Segment Start: DATA SECTION

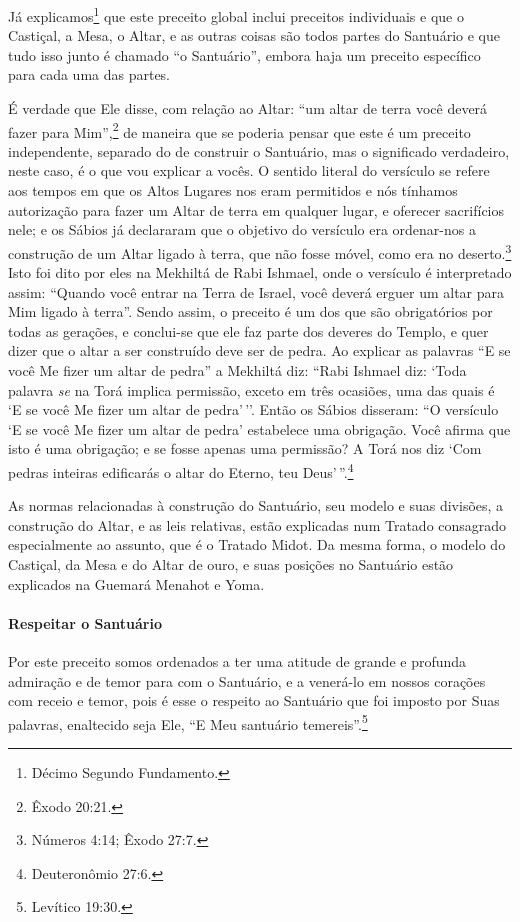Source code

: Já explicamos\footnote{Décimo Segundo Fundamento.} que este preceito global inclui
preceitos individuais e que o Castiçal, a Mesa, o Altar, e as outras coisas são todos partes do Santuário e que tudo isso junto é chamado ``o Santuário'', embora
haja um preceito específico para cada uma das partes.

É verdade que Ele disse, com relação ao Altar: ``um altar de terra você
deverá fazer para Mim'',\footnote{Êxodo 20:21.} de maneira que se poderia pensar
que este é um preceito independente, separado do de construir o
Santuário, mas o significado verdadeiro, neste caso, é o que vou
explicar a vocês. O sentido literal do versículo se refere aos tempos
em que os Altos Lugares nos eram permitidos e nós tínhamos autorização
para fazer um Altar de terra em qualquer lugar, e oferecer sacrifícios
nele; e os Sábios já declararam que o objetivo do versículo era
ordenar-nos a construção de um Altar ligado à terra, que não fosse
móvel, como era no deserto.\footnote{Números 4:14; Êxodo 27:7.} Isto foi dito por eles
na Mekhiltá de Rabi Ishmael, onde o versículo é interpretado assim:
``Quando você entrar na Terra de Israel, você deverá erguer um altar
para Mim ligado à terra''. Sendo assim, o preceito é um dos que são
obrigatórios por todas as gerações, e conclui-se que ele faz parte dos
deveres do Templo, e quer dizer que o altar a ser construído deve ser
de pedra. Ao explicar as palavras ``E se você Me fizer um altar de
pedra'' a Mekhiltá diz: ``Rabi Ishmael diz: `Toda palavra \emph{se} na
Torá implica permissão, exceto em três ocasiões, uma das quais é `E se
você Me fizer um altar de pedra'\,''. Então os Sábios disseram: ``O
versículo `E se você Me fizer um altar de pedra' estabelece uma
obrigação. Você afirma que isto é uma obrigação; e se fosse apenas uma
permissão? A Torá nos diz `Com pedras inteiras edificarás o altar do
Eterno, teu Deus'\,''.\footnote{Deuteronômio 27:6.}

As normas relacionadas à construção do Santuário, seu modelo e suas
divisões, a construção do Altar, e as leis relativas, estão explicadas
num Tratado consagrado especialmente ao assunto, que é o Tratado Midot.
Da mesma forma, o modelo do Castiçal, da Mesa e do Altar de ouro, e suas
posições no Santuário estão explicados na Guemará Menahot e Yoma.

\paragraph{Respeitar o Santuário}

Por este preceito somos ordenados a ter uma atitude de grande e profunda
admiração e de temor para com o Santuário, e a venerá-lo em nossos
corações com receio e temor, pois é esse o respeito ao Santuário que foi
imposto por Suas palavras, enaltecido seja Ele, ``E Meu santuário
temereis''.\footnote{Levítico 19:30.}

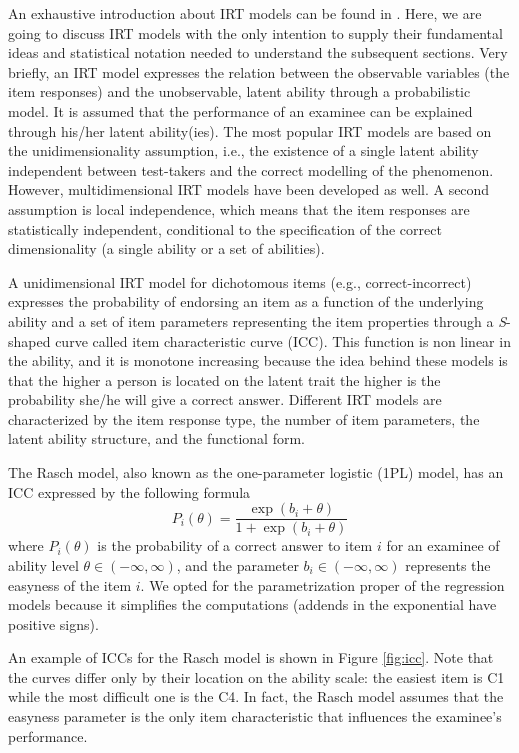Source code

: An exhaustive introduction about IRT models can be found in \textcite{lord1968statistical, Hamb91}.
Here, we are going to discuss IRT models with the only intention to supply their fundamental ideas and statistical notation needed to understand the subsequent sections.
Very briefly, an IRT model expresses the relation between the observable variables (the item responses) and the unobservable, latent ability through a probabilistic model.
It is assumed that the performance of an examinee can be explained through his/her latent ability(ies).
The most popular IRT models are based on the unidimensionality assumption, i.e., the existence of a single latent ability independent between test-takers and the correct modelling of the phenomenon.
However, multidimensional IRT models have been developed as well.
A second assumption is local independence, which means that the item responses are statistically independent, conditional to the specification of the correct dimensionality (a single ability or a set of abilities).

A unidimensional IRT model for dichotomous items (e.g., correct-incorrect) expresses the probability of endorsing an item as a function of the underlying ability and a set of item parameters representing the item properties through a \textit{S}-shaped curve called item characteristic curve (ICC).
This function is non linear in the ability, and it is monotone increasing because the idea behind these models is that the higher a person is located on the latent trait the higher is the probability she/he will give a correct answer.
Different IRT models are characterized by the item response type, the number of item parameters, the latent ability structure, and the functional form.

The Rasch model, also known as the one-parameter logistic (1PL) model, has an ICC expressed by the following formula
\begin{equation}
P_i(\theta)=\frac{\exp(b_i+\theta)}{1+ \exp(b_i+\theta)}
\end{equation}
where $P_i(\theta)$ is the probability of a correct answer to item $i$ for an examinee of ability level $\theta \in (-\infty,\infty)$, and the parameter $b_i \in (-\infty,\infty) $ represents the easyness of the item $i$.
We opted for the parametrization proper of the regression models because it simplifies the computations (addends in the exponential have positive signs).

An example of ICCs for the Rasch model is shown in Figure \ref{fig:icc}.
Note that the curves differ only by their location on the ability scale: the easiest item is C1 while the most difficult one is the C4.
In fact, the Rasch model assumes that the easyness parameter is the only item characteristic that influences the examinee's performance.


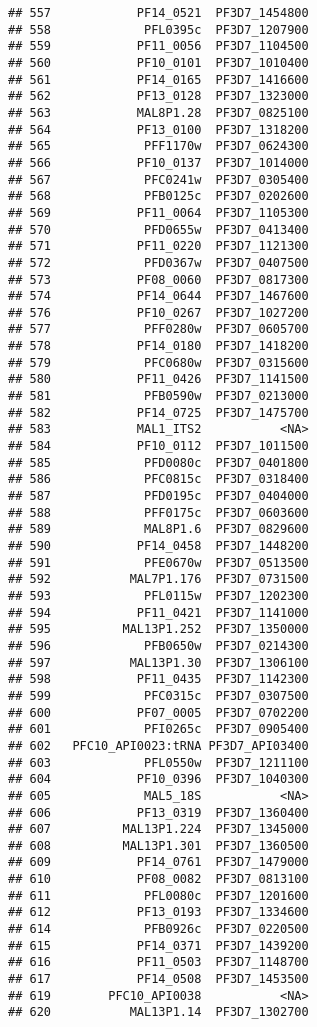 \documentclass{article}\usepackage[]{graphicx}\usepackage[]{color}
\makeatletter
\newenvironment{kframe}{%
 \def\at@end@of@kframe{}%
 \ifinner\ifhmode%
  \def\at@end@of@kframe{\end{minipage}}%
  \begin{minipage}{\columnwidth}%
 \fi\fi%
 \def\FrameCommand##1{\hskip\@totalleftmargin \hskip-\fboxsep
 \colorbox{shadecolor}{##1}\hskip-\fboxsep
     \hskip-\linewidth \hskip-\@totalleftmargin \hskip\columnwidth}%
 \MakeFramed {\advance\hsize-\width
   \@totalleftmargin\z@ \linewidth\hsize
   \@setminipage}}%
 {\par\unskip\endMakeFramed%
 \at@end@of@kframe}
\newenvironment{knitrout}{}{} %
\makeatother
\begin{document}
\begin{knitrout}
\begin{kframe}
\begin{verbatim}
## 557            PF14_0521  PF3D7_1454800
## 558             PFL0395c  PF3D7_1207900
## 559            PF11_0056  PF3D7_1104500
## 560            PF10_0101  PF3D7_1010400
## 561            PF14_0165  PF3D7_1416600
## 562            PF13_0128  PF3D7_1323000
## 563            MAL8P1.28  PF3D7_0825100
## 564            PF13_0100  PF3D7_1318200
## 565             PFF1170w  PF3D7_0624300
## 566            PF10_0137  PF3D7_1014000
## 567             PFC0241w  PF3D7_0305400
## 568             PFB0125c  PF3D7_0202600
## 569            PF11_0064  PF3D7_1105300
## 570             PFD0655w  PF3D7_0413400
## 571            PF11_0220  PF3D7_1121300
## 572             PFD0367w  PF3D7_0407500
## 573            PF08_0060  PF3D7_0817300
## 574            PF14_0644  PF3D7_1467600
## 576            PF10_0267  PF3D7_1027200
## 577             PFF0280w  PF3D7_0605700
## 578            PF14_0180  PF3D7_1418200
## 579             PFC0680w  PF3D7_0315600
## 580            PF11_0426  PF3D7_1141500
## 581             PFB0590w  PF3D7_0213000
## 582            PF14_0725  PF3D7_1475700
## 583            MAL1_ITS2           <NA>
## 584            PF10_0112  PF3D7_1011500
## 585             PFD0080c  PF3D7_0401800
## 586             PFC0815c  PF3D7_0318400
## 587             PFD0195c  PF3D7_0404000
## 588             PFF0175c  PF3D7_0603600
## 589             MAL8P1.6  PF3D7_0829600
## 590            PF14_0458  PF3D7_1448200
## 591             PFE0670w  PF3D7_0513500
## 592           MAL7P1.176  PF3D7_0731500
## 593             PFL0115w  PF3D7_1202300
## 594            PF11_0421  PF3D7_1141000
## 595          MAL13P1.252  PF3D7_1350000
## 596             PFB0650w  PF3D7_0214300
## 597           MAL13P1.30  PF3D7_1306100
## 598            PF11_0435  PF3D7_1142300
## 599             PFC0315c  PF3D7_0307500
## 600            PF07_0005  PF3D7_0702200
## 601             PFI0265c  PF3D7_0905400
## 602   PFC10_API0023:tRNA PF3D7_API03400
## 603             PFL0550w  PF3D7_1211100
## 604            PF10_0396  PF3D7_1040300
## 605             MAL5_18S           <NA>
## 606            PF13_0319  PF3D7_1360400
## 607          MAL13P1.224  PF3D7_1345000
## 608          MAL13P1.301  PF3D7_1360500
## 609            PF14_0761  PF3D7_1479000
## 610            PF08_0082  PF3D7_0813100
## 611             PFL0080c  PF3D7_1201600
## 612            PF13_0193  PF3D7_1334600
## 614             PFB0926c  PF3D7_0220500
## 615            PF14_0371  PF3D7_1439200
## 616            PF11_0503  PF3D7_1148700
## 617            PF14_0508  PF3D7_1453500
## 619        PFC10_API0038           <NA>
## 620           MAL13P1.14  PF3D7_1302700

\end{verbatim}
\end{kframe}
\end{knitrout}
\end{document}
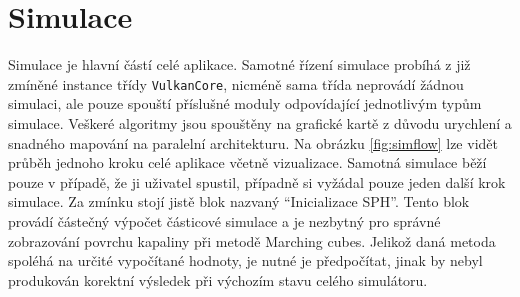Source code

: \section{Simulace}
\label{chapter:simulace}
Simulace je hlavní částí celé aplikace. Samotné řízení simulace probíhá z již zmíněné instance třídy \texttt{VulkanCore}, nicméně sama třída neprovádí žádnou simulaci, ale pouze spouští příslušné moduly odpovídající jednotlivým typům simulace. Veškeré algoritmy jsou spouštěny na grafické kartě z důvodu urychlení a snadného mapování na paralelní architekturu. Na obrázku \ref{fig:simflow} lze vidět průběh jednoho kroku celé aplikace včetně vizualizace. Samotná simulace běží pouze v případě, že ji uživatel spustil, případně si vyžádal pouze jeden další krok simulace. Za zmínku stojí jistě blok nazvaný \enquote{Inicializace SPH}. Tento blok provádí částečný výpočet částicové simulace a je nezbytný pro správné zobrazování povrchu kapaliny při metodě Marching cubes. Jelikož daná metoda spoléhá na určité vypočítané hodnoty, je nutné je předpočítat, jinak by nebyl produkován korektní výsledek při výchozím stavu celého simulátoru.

Segment End: DATA SECTION

Output the lines of the data exactly, starting at the first and ending with the line that has "É verdade que". Pictures are not part of it.

**TASK SOLUTION**
Source code

: Já explicamos\footnote{Décimo Segundo Fundamento.} que este preceito global inclui
preceitos individuais e que o Castiçal, a Mesa, o Altar, e as outras coisas são todos partes do Santuário e que tudo isso junto é chamado ``o Santuário'', embora
haja um preceito específico para cada uma das partes.

É verdade que Ele disse, com relação ao Altar: ``um altar de terra você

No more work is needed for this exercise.